Endless pages have been written about the cultural meaning of the selfie—whether it represents the essential vanity of millennials and Gen Zers or, as many feminists have argued, it offers a vital source of self-definition that short-circuits the male gaze. A large chunk of research done on selfies focuses on the effects they have on the self-esteem of teens and young adults, periods of life that were already marked by self-consciousness long before filters came along to confuse things.

There is far less research on the long-term effect of this behaviour: how taking and sharing selfies over a period of decades affects a person’s perception of aging or time itself. Women around my age—those of us who live on the line between baby Gen X and elder millennial—are watching our identities shift in real time in a way no previous generation has experienced en masse.

This proliferation of images calls to mind the work of Taiwanese artist Annie Wang. In 2001, the day before her due date, Wang took a photograph of herself sitting on her bed, with the words “My Belly / My Baby” written on her bare midriff. That image was the beginning of a series called “The Mother as a Creator,” where, over time, she photographed herself and her son every year or every few years with the previous portrait in the background. Wang has called the resulting mix of images, the most recent of which was taken in 2022, a “time-tunnel” in which the past and present all seem to exist simultaneously.

The project is a powerful statement about the erasure of women from the art world once they become mothers, but I’m also drawn to its frank depiction of a woman’s face as she ages. While the most dramatic changes appear in her son as he goes from toddler to young adult, I linger on the relatively subtle movement of time in Wang’s face over twenty years. Lines develop around her eyes and mouth, her hair and mood change—evidence of a life.

To age on the internet is to exist in an accidental version of Wang’s time tunnel. In my social media archives and in profile photos, I encounter previous versions of my face every day. Past and present exist simultaneously, making the self that once seemed unified appear fragmented into a series of slightly different faces.

I posted my first selfie on Instagram in 2013, the year that “selfie” was declared the word of the year by Oxford English Dictionaries. I took it in a salon mirror, my hair sticking out in foils while the hairdresser who encouraged me to adopt Instagram checked to see if the bleach had done its work. Before that, the selfies I posted on Facebook or used as profile photos had always been of the finished product, but Instagram felt fleeting enough that I could post it as a joke for my small number of followers. It was my opening salvo in a conversation that has lasted a decade.

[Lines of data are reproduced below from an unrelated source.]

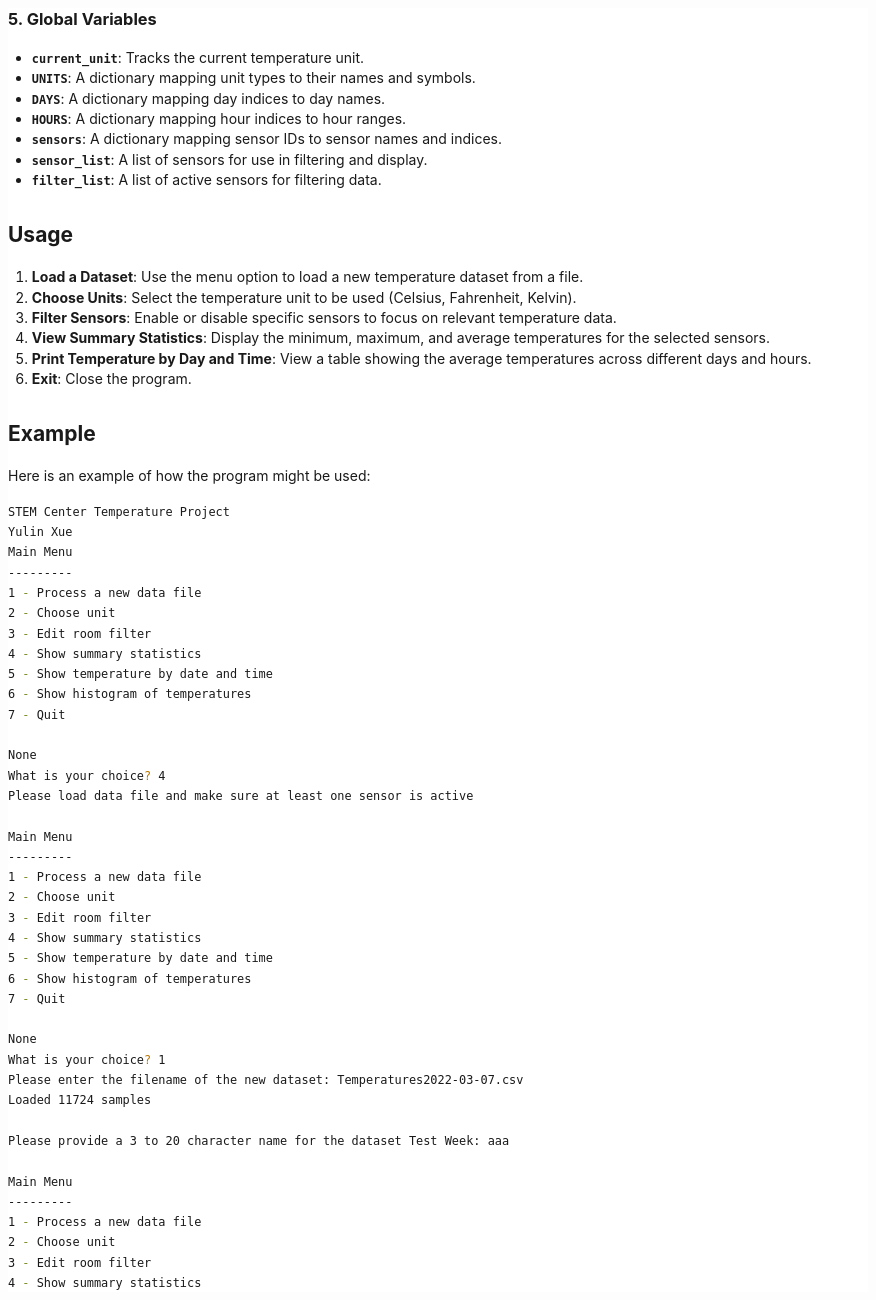 ### 5. Global Variables
- **`current_unit`**: Tracks the current temperature unit.
- **`UNITS`**: A dictionary mapping unit types to their names and symbols.
- **`DAYS`**: A dictionary mapping day indices to day names.
- **`HOURS`**: A dictionary mapping hour indices to hour ranges.
- **`sensors`**: A dictionary mapping sensor IDs to sensor names and indices.
- **`sensor_list`**: A list of sensors for use in filtering and display.
- **`filter_list`**: A list of active sensors for filtering data.

## Usage

1. **Load a Dataset**: Use the menu option to load a new temperature dataset from a file.
2. **Choose Units**: Select the temperature unit to be used (Celsius, Fahrenheit, Kelvin).
3. **Filter Sensors**: Enable or disable specific sensors to focus on relevant temperature data.
4. **View Summary Statistics**: Display the minimum, maximum, and average temperatures for the selected sensors.
5. **Print Temperature by Day and Time**: View a table showing the average temperatures across different days and hours.
6. **Exit**: Close the program.

## Example
Here is an example of how the program might be used:

```bash
STEM Center Temperature Project
Yulin Xue
Main Menu
---------
1 - Process a new data file
2 - Choose unit
3 - Edit room filter
4 - Show summary statistics
5 - Show temperature by date and time
6 - Show histogram of temperatures
7 - Quit

None
What is your choice? 4
Please load data file and make sure at least one sensor is active

Main Menu
---------
1 - Process a new data file
2 - Choose unit
3 - Edit room filter
4 - Show summary statistics
5 - Show temperature by date and time
6 - Show histogram of temperatures
7 - Quit

None
What is your choice? 1
Please enter the filename of the new dataset: Temperatures2022-03-07.csv
Loaded 11724 samples

Please provide a 3 to 20 character name for the dataset Test Week: aaa

Main Menu
---------
1 - Process a new data file
2 - Choose unit
3 - Edit room filter
4 - Show summary statistics
```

Though I was already in my early thirties, Instagram was the first place I can remember feeling a sense of shared celebration around my appearance. We tend to divide women into attractive and unattractive and assume the former category is too visible while the latter is invisible. My experience has never been that clear-cut. I’m not traditionally attractive by our society’s narrow standards (the word “cute” is occasionally thrown my way), but I’ve experienced both unwanted attention and the feeling of fading into the background.

In posting selfies, I was able to command that visibility on my terms and for my pleasure. I began sharing my hair-colour experiments, enjoying the rush of likes when I went deep blue or bright purple. Changing my profile photo became an event. I came to know how I wanted my face and body to be seen and gave my image the same care and attention I’d been giving the photos I’d been taking of friends since I got my first film camera as a teenager.

Somewhere in the background was that other Instagram, the one dominated by thin, wealthy influencers that Jia Tolentino writes about in her 2019 New Yorker essay “The Age of Instagram Face”: the celebrities who all look the same, the ones who “alter photos out of a simple defensive reflex, as if FaceTuning your jawline were the Instagram equivalent of checking your eyeliner in the bathroom of the bar.” But that wasn’t my community. It was play I craved rather than perfection.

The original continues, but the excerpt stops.